(Excerpts from a dataset)
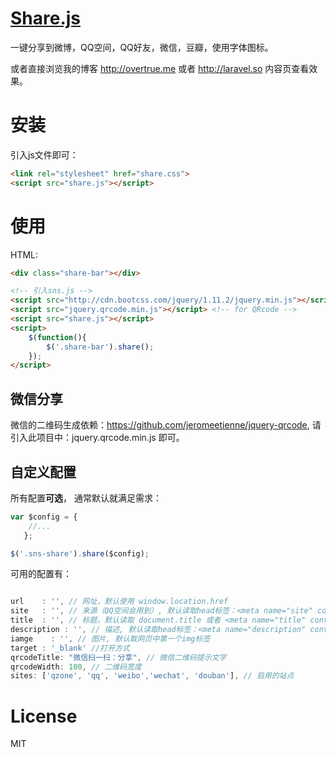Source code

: [Share.js](http://overtrue.me/share.js/)
===

一键分享到微博，QQ空间，QQ好友，微信，豆瓣，使用字体图标。

或者直接浏览我的博客 http://overtrue.me 或者 http://laravel.so 内容页查看效果。

# 安装

引入js文件即可：

```html
<link rel="stylesheet" href="share.css">
<script src="share.js"></script>
```


# 使用

HTML:

```html
<div class="share-bar"></div>

<!-- 引入sns.js -->
<script src="http://cdn.bootcss.com/jquery/1.11.2/jquery.min.js"></script>
<script src="jquery.qrcode.min.js"></script> <!-- for QRcode -->
<script src="share.js"></script>
<script>
    $(function(){
        $('.share-bar').share();
    });
</script>
```

## 微信分享

微信的二维码生成依赖：https://github.com/jeromeetienne/jquery-qrcode, 请引入此项目中：jquery.qrcode.min.js 即可。

## 自定义配置

所有配置**可选**， 通常默认就满足需求：

```js
var $config = {
	//...
   };

$('.sns-share').share($config);
```

可用的配置有：

```js

url    : '', // 网址，默认使用 window.location.href
site   : '', // 来源（QQ空间会用到）, 默认读取head标签：<meta name="site" content="http://overtrue" />
title  : '', // 标题，默认读取 document.title 或者 <meta name="title" content="share.js" />
description : '', // 描述, 默认读取head标签：<meta name="description" content="PHP弱类型的实现原理分析" />
iamge    : '', // 图片, 默认取网页中第一个img标签
target : '_blank' //打开方式
qrcodeTitle: "微信扫一扫：分享", // 微信二维码提示文字
qrcodeWidth: 100, // 二维码宽度
sites: ['qzone', 'qq', 'weibo','wechat', 'douban'], // 启用的站点
```


# License

 MIT


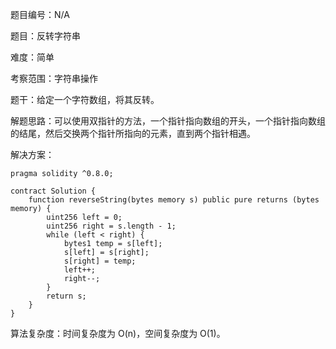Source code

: 题目编号：N/A

题目：反转字符串

难度：简单

考察范围：字符串操作

题干：给定一个字符数组，将其反转。

解题思路：可以使用双指针的方法，一个指针指向数组的开头，一个指针指向数组的结尾，然后交换两个指针所指向的元素，直到两个指针相遇。

解决方案：

```solidity
pragma solidity ^0.8.0;

contract Solution {
    function reverseString(bytes memory s) public pure returns (bytes memory) {
        uint256 left = 0;
        uint256 right = s.length - 1;
        while (left < right) {
            bytes1 temp = s[left];
            s[left] = s[right];
            s[right] = temp;
            left++;
            right--;
        }
        return s;
    }
}
```

算法复杂度：时间复杂度为 O(n)，空间复杂度为 O(1)。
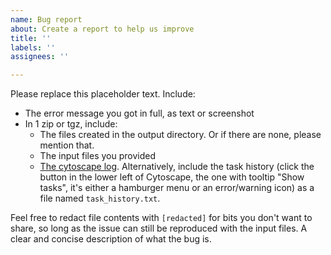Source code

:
 ```yaml
---
name: Bug report
about: Create a report to help us improve
title: ''
labels: ''
assignees: ''

---
```


Please replace this placeholder text. Include:

- The error message you got in full, as text or screenshot
- In 1 zip or tgz, include:
  - The files created in the output directory. Or if there are none, please mention that.
  - The input files you provided
  - [The cytoscape log](https://cytoscape.org/common_issues.html#loginfo). Alternatively, include the task history (click the button in the lower left of Cytoscape, the one with tooltip "Show tasks", it's either a hamburger menu or an error/warning icon) as a file named `task_history.txt`.

Feel free to redact file contents with `[redacted]` for bits you don't want to share, so long as the issue can still be reproduced with the input files.
A clear and concise description of what the bug is.
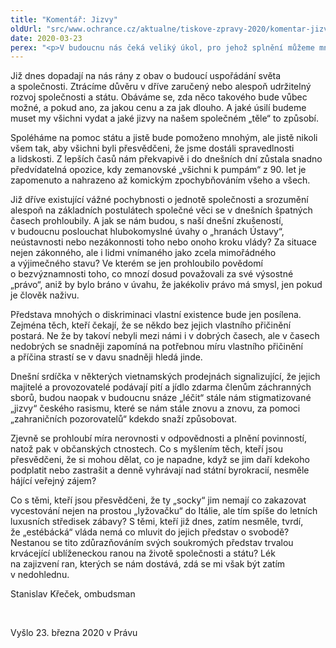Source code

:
 ```yaml
---
title: "Komentář: Jizvy"
oldUrl: "src/www.ochrance.cz/aktualne/tiskove-zpravy-2020/komentar-jizvy"
date: 2020-03-23
perex: "<p>V budoucnu nás čeká veliký úkol, pro jehož splnění můžeme mnohé učinit už dnes. Postarat se o to, aby rány, které jsme dosud utrpěli a které ještě utrpíme, se staly jen jizvami na našem „občansko-ekonomicko-společenském těle“, a nikoliv krvácejícími ranami, které budeme muset léčit dlouhý čas.</p>"
---
```


<!-- imported from the old website -->

<p>Již dnes dopadají na nás rány z obav o budoucí uspořádání světa a společnosti. Ztrácíme důvěru v dříve zaručený nebo alespoň udržitelný rozvoj společnosti a státu. Obáváme se, zda něco takového bude vůbec možné, a pokud ano, za jakou cenu a za jak dlouho. A jaké úsilí budeme muset my všichni vydat a jaké jizvy na našem společném „těle“ to způsobí.</p> <p>Spoléháme na pomoc státu a jistě bude pomoženo mnohým, ale jistě nikoli všem tak, aby všichni byli přesvědčeni, že jsme dostáli spravedlnosti a lidskosti. Z lepších časů nám překvapivě i do dnešních dní zůstala snadno předvídatelná opozice, kdy zemanovské „všichni k pumpám“ z 90. let je zapomenuto a nahrazeno až komickým zpochybňováním všeho a všech.</p> <p>Již dříve existující vážné pochybnosti o jednotě společnosti a srozumění alespoň na základních postulátech společné věci se v dnešních špatných časech prohloubily. A jak se nám budou, s naší dnešní zkušeností, v budoucnu poslouchat hlubokomyslné úvahy o „hranách Ústavy“, neústavnosti nebo nezákonnosti toho nebo onoho kroku vlády? Za situace nejen zákonného, ale i lidmi vnímaného jako zcela mimořádného a výjimečného stavu? Ve kterém se jen prohloubilo povědomí o bezvýznamnosti toho, co mnozí dosud považovali za své výsostné „právo“, aniž by bylo bráno v úvahu, že jakékoliv právo má smysl, jen pokud je člověk naživu.</p> <p>Představa mnohých o diskriminaci vlastní existence bude jen posílena. Zejména těch, kteří čekají, že se někdo bez jejich vlastního přičinění postará. Ne že by takoví nebyli mezi námi i v dobrých časech, ale v časech nedobrých se snadněji zapomíná na potřebnou míru vlastního přičinění a příčina strastí se v davu snadněji hledá jinde.</p> <p>Dnešní srdíčka v některých vietnamských prodejnách signalizující, že jejich majitelé a provozovatelé podávají pití a jídlo zdarma členům záchranných sborů, budou naopak v budoucnu snáze „léčit“ stále nám stigmatizované „jizvy“ českého rasismu, které se nám stále znovu a znovu, za pomoci „zahraničních pozorovatelů“ kdekdo snaží způsobovat.</p> <p>Zjevně se prohloubí míra nerovnosti v odpovědnosti a plnění povinností, natož pak v občanských ctnostech. Co s myšlením těch, kteří jsou přesvědčeni, že si mohou dělat, co je napadne, když se jim daří kdekoho podplatit nebo zastrašit a denně vyhrávají nad státní byrokracií, nesměle hájící veřejný zájem?</p> <p>Co s těmi, kteří jsou přesvědčeni, že ty „socky“ jim nemají co zakazovat vycestování nejen na prostou „lyžovačku“ do Itálie, ale tím spíše do letních luxusních středisek zábavy? S těmi, kteří již dnes, zatím nesměle, tvrdí, že „estébácká“ vláda nemá co mluvit do jejich představ o svobodě? Nestanou se tito zdůrazňováním svých soukromých představ trvalou krvácející ublíženeckou ranou na životě společnosti a státu? Lék na zajizvení ran, kterých se nám dostává, zdá se mi však být zatím v nedohlednu.</p> <p>Stanislav Křeček, ombudsman</p> <p> </p> <p>Vyšlo 23. března 2020 v Právu</p>
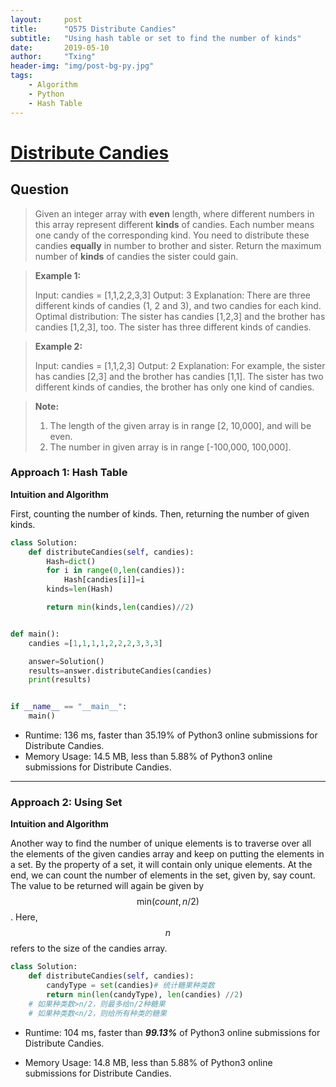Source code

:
 ```yaml
---
layout:     post
title:      "Q575 Distribute Candies"
subtitle:   "Using hash table or set to find the number of kinds"
date:       2019-05-10
author:     "Txing"
header-img: "img/post-bg-py.jpg"
tags:
    - Algorithm
    - Python
    - Hash Table
---
```


# [Distribute Candies](<https://leetcode.com/problems/distribute-candies/>)

## Question

> Given an integer array with **even** length, where different numbers in this array represent different **kinds** of candies. Each number means one candy of the corresponding kind. You need to distribute these candies **equally** in number to brother and sister. Return the maximum number of **kinds** of candies the sister could gain.

> **Example 1:**
>
> Input: candies = [1,1,2,2,3,3]
> Output: 3
> Explanation:
> There are three different kinds of candies (1, 2 and 3), and two candies for each kind.
> Optimal distribution: The sister has candies [1,2,3] and the brother has candies [1,2,3], too. 
> The sister has three different kinds of candies. 

> **Example 2:**
>
> Input: candies = [1,1,2,3]
> Output: 2
> Explanation: For example, the sister has candies [2,3] and the brother has candies [1,1]. 
> The sister has two different kinds of candies, the brother has only one kind of candies. 

> **Note:**
>
> 1. The length of the given array is in range [2, 10,000], and will be even.
> 2. The number in given array is in range [-100,000, 100,000].

### Approach 1: Hash Table

**Intuition and Algorithm**

First, counting the number of kinds. Then, returning the number of given kinds.

```python
class Solution:
    def distributeCandies(self, candies):
        Hash=dict()
        for i in range(0,len(candies)):
            Hash[candies[i]]=i
        kinds=len(Hash)

        return min(kinds,len(candies)//2)


def main():
    candies =[1,1,1,1,2,2,2,3,3,3]

    answer=Solution()
    results=answer.distributeCandies(candies)
    print(results)


if __name__ == "__main__":
    main()
```

- Runtime: 136 ms, faster than 35.19% of Python3 online submissions for Distribute Candies.
- Memory Usage: 14.5 MB, less than 5.88% of Python3 online submissions for Distribute Candies.

---

### Approach 2: Using Set

**Intuition and Algorithm**

Another way to find the number of unique elements is to traverse over all the elements of the given candies array and keep on putting the elements in a set. By the property of a set, it will contain only unique elements. At the end, we can count the number of elements in the set, given by, say count. The value to be returned will again be given by $$\text{min}(count, n/2)$$. Here,  $$n$$ refers to the size of the candies array.

```python
class Solution:
    def distributeCandies(self, candies):
        candyType = set(candies)# 统计糖果种类数
        return min(len(candyType), len(candies) //2)
    # 如果种类数>n/2，则最多给n/2种糖果
    # 如果种类数<n/2，则给所有种类的糖果
```

- Runtime: 104 ms, faster than ***99.13%*** of Python3 online submissions for Distribute Candies.

- Memory Usage: 14.8 MB, less than 5.88% of Python3 online submissions for Distribute Candies.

- **Task to complete**
Among the records above, how many lines contain the word "Explanation"? Answer with the number by itself.

- **Response**
2